For this exercise, report every line of the material that includes "Henry".

===

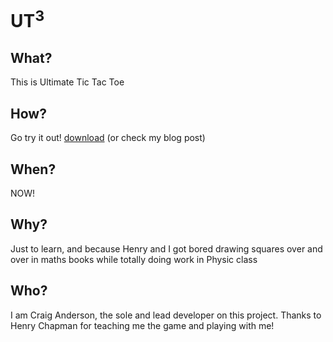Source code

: # UT<sup>3</sup>

## What?

This is Ultimate Tic Tac Toe

## How?

Go try it out! [download](../../releases/latest)
(or check my blog post)

## When?

NOW!

## Why?

Just to learn, and because Henry and I got bored drawing squares over and over in maths books while totally doing work in Physic class

## Who?

I am Craig Anderson, the sole and lead developer on this project. Thanks to Henry Chapman for teaching me the game and playing with me!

===

Response to the exercise |
Just to learn, and because Henry and I got bored drawing squares over and over in maths books while totally doing work in Physic class
I am Craig Anderson, the sole and lead developer on this project. Thanks to Henry Chapman for teaching me the game and playing with me!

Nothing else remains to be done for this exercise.